All eyes turned. The individual hunched over the deceased, however, didn’t.
“Umm. I’m Detective Ronald Thornbush. I am looking for..um…I had the name here.”
I fished in my pockets for a slip of paper that wasn’t there. It was an old trick that brought out the Alphas every time.
“You are looking for Mr. Abu Diams. That is me. You are the detective from America?”
“Uhh…yeah. That’s me,” I replied, still surveying the landscape. “I was called to investigate the supposed murder of your son, is that right?”
“Supposed?! It is very clear to me that he was murder, Mr. Thornbush. There is no question in my mind that…”
“Actually, it’s Detective,” I clarified.
“Detective Thornbush. And I will be the one decided how your son passed away.”
The indignation poured off Mr. Diams’ person. Clearly a man that didn’t take attacks on his authority well. Good to know.
“May I see the body?” I question the three. At that, the mother began wailing again. She took off towards the desert. The military man chased after her. Again, strange.
“This way,” Mr. Diam replied.
We made our way towards the body. It was more fascinating than I had hoped. I had been told that a Sudi prince had been murdered, had his beard and head shaved, and was dressed like a Francisan monk. The idea was too crazy to not get me across the Atlantic Ocean. But this…to actually see what was not described to me made it more intriguing than humourous.
Someone had indeed shaved the prince’s head, but not bald as I had assumed. Instead they had shaved it to resemble a middle aged man with a horseshoe hairstyle. But this prince was far from middle aged, and the evidence that the razor used on his head was quite dull showed. His beard and mustache were also shaved, in an equally crude manner. Either someone in a hurry, or someone that didn’t know how to shave.
I stopped down to get a better look.
The mouth had been sown shut. With brilliant red yarn. Or thread. I immediately wish I had my CSI team with me. That kind of information up front would assist me in moving forward. The sowing was expertly done from what I understood of sowing. Upon his eyes were placed two coins. One silver, and the other copper.

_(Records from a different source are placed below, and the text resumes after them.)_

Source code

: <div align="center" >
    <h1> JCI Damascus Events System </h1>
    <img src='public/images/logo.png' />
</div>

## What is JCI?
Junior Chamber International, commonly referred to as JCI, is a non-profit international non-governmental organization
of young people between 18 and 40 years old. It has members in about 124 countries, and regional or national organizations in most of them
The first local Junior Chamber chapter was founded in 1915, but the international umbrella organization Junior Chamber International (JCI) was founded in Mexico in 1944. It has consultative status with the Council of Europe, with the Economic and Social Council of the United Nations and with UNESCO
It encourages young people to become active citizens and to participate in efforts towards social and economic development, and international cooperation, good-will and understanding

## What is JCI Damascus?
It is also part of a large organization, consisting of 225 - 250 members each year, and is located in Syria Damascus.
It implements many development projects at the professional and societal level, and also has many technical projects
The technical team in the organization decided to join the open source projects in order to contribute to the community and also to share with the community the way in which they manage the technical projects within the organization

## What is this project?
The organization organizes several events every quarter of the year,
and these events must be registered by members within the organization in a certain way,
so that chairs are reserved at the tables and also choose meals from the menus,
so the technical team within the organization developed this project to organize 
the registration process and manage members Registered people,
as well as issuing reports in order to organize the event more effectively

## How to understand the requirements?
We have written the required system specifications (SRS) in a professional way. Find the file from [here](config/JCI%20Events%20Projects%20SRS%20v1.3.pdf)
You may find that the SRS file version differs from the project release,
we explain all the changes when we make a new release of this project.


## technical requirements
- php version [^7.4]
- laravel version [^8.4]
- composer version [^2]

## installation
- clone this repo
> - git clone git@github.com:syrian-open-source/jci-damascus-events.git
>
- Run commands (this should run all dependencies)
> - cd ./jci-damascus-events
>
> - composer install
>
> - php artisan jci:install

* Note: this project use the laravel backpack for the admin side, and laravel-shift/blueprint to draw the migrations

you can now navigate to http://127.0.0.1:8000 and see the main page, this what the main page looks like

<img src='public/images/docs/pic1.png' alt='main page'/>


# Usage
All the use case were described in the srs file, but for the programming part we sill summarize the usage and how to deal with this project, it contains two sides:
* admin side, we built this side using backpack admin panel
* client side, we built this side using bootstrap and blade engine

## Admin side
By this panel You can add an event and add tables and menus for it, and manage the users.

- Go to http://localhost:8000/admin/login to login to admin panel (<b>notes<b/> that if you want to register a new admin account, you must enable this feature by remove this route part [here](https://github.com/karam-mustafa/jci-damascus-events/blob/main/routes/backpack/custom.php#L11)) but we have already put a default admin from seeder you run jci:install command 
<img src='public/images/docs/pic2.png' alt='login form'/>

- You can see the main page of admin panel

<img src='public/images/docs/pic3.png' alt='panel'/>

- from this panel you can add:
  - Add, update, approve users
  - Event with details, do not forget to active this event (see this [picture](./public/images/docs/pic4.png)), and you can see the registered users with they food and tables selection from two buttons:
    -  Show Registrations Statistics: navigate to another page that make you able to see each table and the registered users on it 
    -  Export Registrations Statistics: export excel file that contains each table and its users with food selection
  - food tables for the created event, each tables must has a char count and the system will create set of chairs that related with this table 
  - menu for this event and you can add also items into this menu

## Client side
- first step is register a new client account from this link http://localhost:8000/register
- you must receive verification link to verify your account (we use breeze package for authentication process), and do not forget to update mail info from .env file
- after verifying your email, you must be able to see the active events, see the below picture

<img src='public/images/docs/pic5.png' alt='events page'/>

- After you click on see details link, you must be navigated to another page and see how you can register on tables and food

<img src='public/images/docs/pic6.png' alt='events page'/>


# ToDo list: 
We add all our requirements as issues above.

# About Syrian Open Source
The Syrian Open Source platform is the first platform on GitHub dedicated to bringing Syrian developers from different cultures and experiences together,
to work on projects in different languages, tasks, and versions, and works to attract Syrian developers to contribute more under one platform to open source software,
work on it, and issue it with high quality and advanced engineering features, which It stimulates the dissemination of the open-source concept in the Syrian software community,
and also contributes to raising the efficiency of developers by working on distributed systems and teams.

The prince had been outfitted in a brown robe as well. Complete with a rope for a belt, and a rosary in his hands.
“Someone went through an awful lot of trouble to make this look like a religious murder,” I thought aloud.
“And you would be the fool for assuming that my son was involved in any religion,” Mr. Diams scoffed from behind me. “If that is the best that you can do, than your competitor is right to receive your payment.”
I jumped to my feet. “Excuse me? Competitor? You are making your son’s death a game?”
“No. Mr. Thornbush. I am trying to find his murderer as quickly as possible. It is you that are turning into a game. And from what I can see, she has every right to win.”
“She?” I turned around to meet my competitor. It was the individual that had been by the body the whole time. She looked up and smiled, my smug ex-wife.